Posteriormente, o grupo correlacionou a ancestralidade dos brasileiros com outros tumores. Em 2019, os cientistas demonstraram associação entre uma mutação de sensibilidade a droga presente em tumores de pulmão e pessoas com ascendência asiática.
No ano seguinte, outro trabalho mostrou que pessoas de ascendência africana têm diagnosticado câncer colorretal em idade mais precoce do que pacientes de ancestralidades europeia e asiática.
Amostras
No trabalho atual, foram analisadas 1.127 amostras de tumores de pacientes nascidas nas cinco regiões brasileiras que passaram pelo Hospital de Amor, com uma predominância maior do Sudeste (72%). Foram 7,3% das pacientes da região Norte, 1,8% do Nordeste e 0,9% do Sul.

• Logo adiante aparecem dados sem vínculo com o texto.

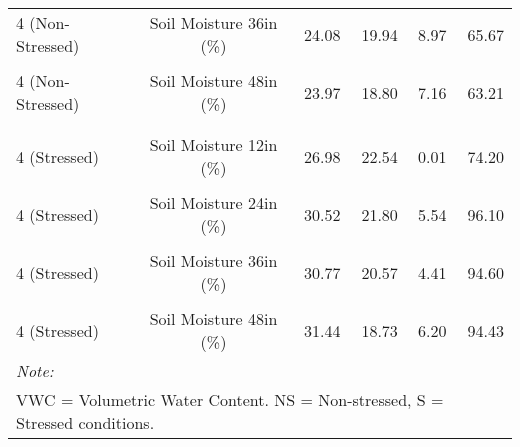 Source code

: \begin{table}[!h]
{\begin{tabular}[t]{lcrrrr}
\hspace{1em}4 (Non-Stressed) & Soil Moisture 36in (\%) & 24.08 & 19.94 & 8.97 & 65.67\\
\hspace{1em}\cellcolor{gray!10}{4 (Non-Stressed)} & \cellcolor{gray!10}{Soil Moisture 42in (\%)} & \cellcolor{gray!10}{21.55} & \cellcolor{gray!10}{15.71} & \cellcolor{gray!10}{7.38} & \cellcolor{gray!10}{53.85}\\
\hspace{1em}4 (Non-Stressed) & Soil Moisture 48in (\%) & 23.97 & 18.80 & 7.16 & 63.21\\
\addlinespace[0.3em]
\multicolumn{6}{l}{\textbf{4 (Stressed)}}\\
\hspace{1em}\cellcolor{gray!10}{4 (Stressed)} & \cellcolor{gray!10}{Soil Moisture 6in (\%)} & \cellcolor{gray!10}{30.06} & \cellcolor{gray!10}{17.37} & \cellcolor{gray!10}{4.22} & \cellcolor{gray!10}{67.06}\\
\hspace{1em}4 (Stressed) & Soil Moisture 12in (\%) & 26.98 & 22.54 & 0.01 & 74.20\\
\hspace{1em}\cellcolor{gray!10}{4 (Stressed)} & \cellcolor{gray!10}{Soil Moisture 18in (\%)} & \cellcolor{gray!10}{30.97} & \cellcolor{gray!10}{19.96} & \cellcolor{gray!10}{4.31} & \cellcolor{gray!10}{95.58}\\
\hspace{1em}4 (Stressed) & Soil Moisture 24in (\%) & 30.52 & 21.80 & 5.54 & 96.10\\
\hspace{1em}\cellcolor{gray!10}{4 (Stressed)} & \cellcolor{gray!10}{Soil Moisture 30in (\%)} & \cellcolor{gray!10}{33.09} & \cellcolor{gray!10}{24.28} & \cellcolor{gray!10}{4.73} & \cellcolor{gray!10}{97.47}\\
\hspace{1em}4 (Stressed) & Soil Moisture 36in (\%) & 30.77 & 20.57 & 4.41 & 94.60\\
\hspace{1em}\cellcolor{gray!10}{4 (Stressed)} & \cellcolor{gray!10}{Soil Moisture 42in (\%)} & \cellcolor{gray!10}{36.13} & \cellcolor{gray!10}{23.26} & \cellcolor{gray!10}{2.24} & \cellcolor{gray!10}{88.81}\\
\hspace{1em}4 (Stressed) & Soil Moisture 48in (\%) & 31.44 & 18.73 & 6.20 & 94.43\\
\bottomrule
\multicolumn{6}{l}{\rule{0pt}{1em}\textit{Note:}}\\
\multicolumn{6}{l}{\rule{0pt}{1em}VWC = Volumetric Water Content. NS = Non-stressed, S = Stressed conditions.}\\
\end{tabular}}
\end{table}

Seguindo o padrão de autodeclaração de cor ou raça do Instituto Brasileiro de Geografia e Estatística (IBGE), a maioria se declarava branca (77,9%), seguidas de pardas (17,4%) e negras (4,1%). Amarelas (asiáticas) e indígenas somaram 0,5%.

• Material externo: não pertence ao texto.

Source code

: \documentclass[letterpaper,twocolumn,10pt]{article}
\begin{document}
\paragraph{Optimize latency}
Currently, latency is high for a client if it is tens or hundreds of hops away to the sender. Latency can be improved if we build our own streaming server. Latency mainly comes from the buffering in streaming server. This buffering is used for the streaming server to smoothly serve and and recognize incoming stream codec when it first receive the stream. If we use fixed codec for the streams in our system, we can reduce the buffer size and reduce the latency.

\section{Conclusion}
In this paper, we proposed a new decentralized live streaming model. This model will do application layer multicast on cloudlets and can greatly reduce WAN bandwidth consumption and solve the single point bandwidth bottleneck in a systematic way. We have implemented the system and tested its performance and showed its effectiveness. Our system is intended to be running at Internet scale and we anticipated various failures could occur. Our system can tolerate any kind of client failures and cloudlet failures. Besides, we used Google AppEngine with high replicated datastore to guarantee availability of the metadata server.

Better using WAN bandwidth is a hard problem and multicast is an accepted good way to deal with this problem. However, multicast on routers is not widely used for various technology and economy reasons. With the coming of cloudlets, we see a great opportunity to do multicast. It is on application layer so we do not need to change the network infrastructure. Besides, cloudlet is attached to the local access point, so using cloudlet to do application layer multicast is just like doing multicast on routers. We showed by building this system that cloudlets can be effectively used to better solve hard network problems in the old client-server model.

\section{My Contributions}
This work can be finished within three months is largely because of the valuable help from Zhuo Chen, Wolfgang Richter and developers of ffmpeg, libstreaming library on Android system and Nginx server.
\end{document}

Quanto ao tipo de tumor, a maioria (64,8%) era luminal Her-2 negativo e 19,1% luminal Her-2 positivo, que, além de quimioterapia, contam com tratamento hormonal como opção terapêutica. Já 16,2% tinham tumores triplo-negativos, que se multiplicam mais rápido, são associados a um pior prognóstico e não contam com terapia hormonal.
“De maneira geral, a quimioterapia se associa a cerca de 12% de aumento da sobrevida, independente do subtipo molecular. No caso dos luminais, existe o tratamento hormonal, que eleva a sobrevida em cerca de 30%, mas não tem efetividade nos triplos-negativos”, explica Vieira.

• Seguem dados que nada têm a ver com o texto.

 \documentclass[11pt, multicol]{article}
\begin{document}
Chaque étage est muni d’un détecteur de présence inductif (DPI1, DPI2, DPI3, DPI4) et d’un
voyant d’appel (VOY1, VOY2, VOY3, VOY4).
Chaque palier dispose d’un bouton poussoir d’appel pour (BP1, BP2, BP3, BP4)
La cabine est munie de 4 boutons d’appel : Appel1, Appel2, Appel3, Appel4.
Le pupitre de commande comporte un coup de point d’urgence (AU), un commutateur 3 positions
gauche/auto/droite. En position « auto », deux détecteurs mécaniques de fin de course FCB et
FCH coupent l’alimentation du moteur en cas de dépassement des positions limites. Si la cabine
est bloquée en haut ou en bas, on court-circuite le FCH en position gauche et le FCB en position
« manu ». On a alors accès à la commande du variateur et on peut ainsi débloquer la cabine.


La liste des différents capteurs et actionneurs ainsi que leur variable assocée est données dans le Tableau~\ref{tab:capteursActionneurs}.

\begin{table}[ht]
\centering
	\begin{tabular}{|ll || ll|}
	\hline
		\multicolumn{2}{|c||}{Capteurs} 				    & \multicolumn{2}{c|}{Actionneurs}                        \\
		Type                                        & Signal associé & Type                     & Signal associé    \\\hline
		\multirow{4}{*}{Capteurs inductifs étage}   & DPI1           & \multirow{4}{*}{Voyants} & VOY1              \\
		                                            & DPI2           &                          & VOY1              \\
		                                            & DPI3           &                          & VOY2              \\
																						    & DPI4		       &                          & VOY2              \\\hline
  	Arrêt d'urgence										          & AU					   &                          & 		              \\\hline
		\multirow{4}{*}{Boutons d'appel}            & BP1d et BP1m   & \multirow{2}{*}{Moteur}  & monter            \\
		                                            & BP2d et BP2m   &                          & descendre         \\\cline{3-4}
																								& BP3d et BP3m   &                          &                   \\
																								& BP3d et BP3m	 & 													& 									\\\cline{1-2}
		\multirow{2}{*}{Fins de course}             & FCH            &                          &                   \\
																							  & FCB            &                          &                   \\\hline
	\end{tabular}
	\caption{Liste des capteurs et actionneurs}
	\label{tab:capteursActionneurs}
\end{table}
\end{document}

Ainda que cada mulher apresentasse uma ancestralidade principal, os pesquisadores observaram uma considerável mistura na composição genética, com a maioria sendo europeia, seguida de africana, ameríndia e asiática.
Foi encontrada uma associação significativa entre o subtipo do tumor e a região geográfica onde vivia a paciente, com 20% dos triplos-negativos sendo mais frequentes na região Nordeste, enquanto 15,7% dos HER+, outro subtipo de prognóstico pior do que os luminais, sendo mais frequentes na região Norte.
Uma alta proporção de ancestralidade africana foi observada no Nordeste (52,6%) e Norte (51,3%), enquanto no Sul (60%) e no Sudeste (38%) prevaleceu uma proporção maior de ancestralidade europeia.
Em todas as regiões, mulheres com menos de 40 anos tinham uma maior frequência de tumores triplo-negativos (22,3%) e mulheres com mais de 74 anos apresentavam mais luminal HER-2 negativo (6,2%). Ao mesmo tempo, a fase inicial do diagnóstico foi mais associada com esse subtipo (21,3%), enquanto pacientes com metástase tinham mais o subtipo HER-2 positivo (13,3%) e triplo-negativo (11,2%).
A ancestralidade europeia foi mais frequentemente associada com o tumor luminal HER-2 negativo (36,3%), enquanto a africana foi relacionada tanto com a versão positiva desse subtipo (HER-2+) (43,7%) quanto com o triplo-negativo (42,2%).
Com os resultados, é possível indicar uma maior regularidade de exames de rotina, como mamografia, no Norte e Nordeste do Brasil. “Os dois anos indicados atualmente no Sistema Único de Saúde (SUS) podem ser muito tempo para quem estiver com um tumor triplo-negativo, que duplica de tamanho com muita rapidez. O ideal seriam exames anuais”, encerra Vieira.